• **TASK**
Keep every line of the data below that has the string "Definition" and present those lines.
═════ PROVIDED RECORDS ═════
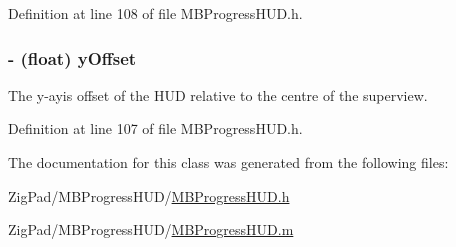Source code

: Definition at line 108 of file MBProgressHUD.h.

\hypertarget{interface_m_b_progress_h_u_d_a5193d79f9884fd5dad21aa7981429d16}{
\subsubsection[{yOffset}]{\setlength{\rightskip}{0pt plus 5cm}-\/ (float) yOffset}}
\label{interface_m_b_progress_h_u_d_a5193d79f9884fd5dad21aa7981429d16}
The y-\/ayis offset of the HUD relative to the centre of the superview. 

Definition at line 107 of file MBProgressHUD.h.



The documentation for this class was generated from the following files:\begin{DoxyCompactItemize}
\item 
ZigPad/MBProgressHUD/\hyperlink{_m_b_progress_h_u_d_8h}{MBProgressHUD.h}\item 
ZigPad/MBProgressHUD/\hyperlink{_m_b_progress_h_u_d_8m}{MBProgressHUD.m}\end{DoxyCompactItemize}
═════
• **EXERCISE RESULT**
: Definition at line 108 of file MBProgressHUD.h.
Definition at line 107 of file MBProgressHUD.h.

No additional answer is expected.